Menu Labeling a Competitive Advantage for Some

Investor’s Business Daily op-ed echoes NACS sentiment that new rules are an attempt by restaurant chains to gain advantage over c-stores.
June 10, 2015

LOS ANGELES –  In an editorial about menu labeling legislation on this week, Investor’s Business Daily (IBD) makes the same point that NACS has been making in Congress, that menu labeling regulations are supported by national restaurant chains as a competitive advantage over convenience stores and supermarkets.

In fact, the IBD editorial begins by alluding to cronyism, citing national restaurant chains’ opposition to H.R. 2017, the Common Sense Nutrition and Disclosure Act. H.R. 2017, which NACS member Sonja Hubbard testified in favor of last week, would provide needed regulatory relief to smaller foodservice operators. The editorial goes on to refer to the National Restaurant Association’s lobbying efforts as “Washington cronyism at its very worst.”

As proposed, the FDA menu labeling rules require restaurants to post the calorie content for all the dishes on menus and large posted menu boards. It is estimated to cost affected industries up to $1 billion a year, according to the Food Marketing Institute. IBD refers to the “stupidity of the law” as highlighted by Domino's CEO Patrick Doyle, who documented that its strict application would require the pizza company to list calorie contents for up to 34 million types of pizzas with all the variations of sizes, toppings and crusts. Domino's would also have to post these signs in the stores, though about 90% of customers never step inside the store.

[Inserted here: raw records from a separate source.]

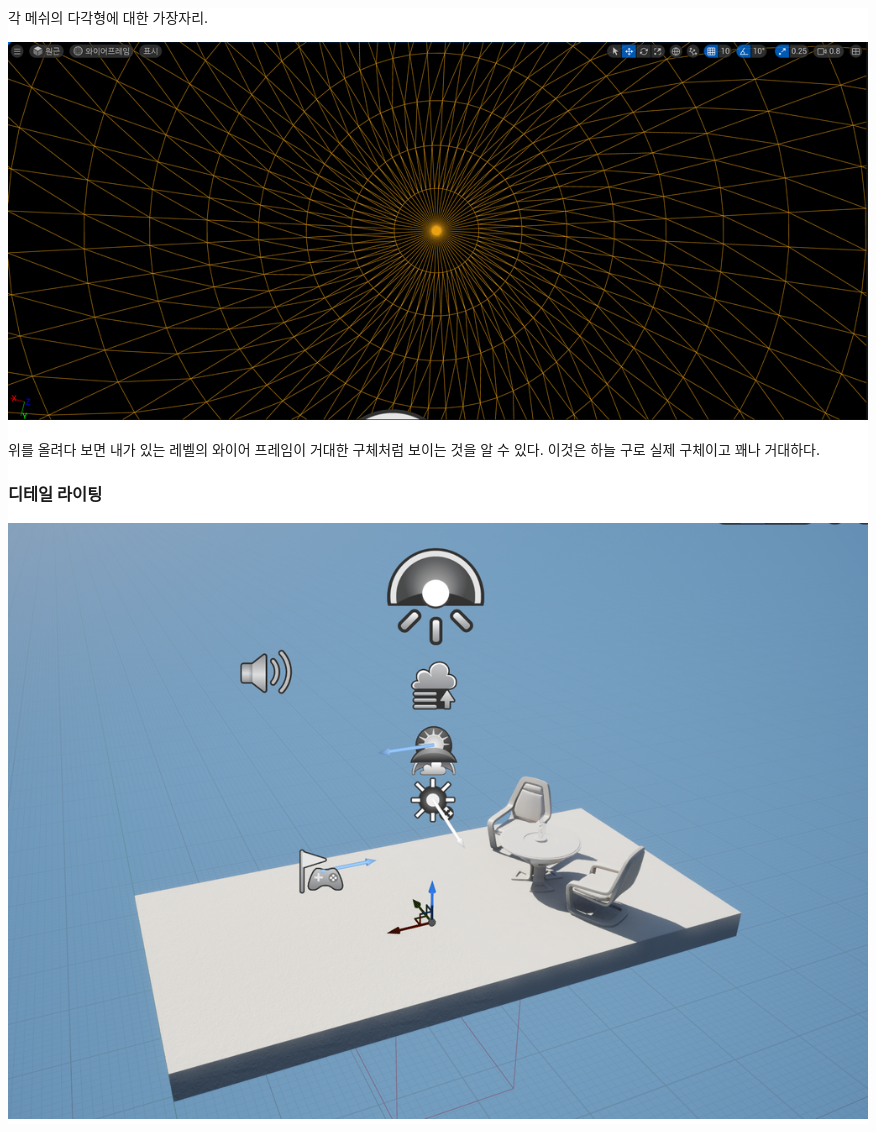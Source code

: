 각 메쉬의 다각형에 대한 가장자리.

![image-20240321174539407](../../../image/image-20240321174539407.png)

위를 올려다 보면 내가 있는 레벨의 와이어 프레임이 거대한 구체처럼 보이는 것을 알 수 있다. 이것은 하늘 구로 실제 구체이고 꽤나 거대하다.

### 디테일 라이팅

![image-20240321174730275](../../../image/image-20240321174730275.png)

“Current law exempts restaurants with fewer than 20 franchise stores. But Domino's and other nontraditional restaurants, such as tens of thousands of small franchise-owned chain grocery and convenience stores, have sought flexibility in complying with the regulation, because it would impose an unreasonable burden on their costs,” writes IBD. “The law they want would exempt companies whose main business is not offering restaurant food and would make pizza and other food-delivery firms list calorie contents online and where customers are likeliest to place the order. As we said, a reasonable accommodation,” the editorial continues.

However, the National Restaurant Association is trying to block H.R. 2017, because the regulatory relief "would create an unfair advantage" for the firms carved out. As IBD points out, “The restaurant trade group is arguing against itself,” explaining that if so many consumers want more information through menu labeling (as the NRA claims), then it’s simply smart business practice to include it and it should not be mandated in the first place.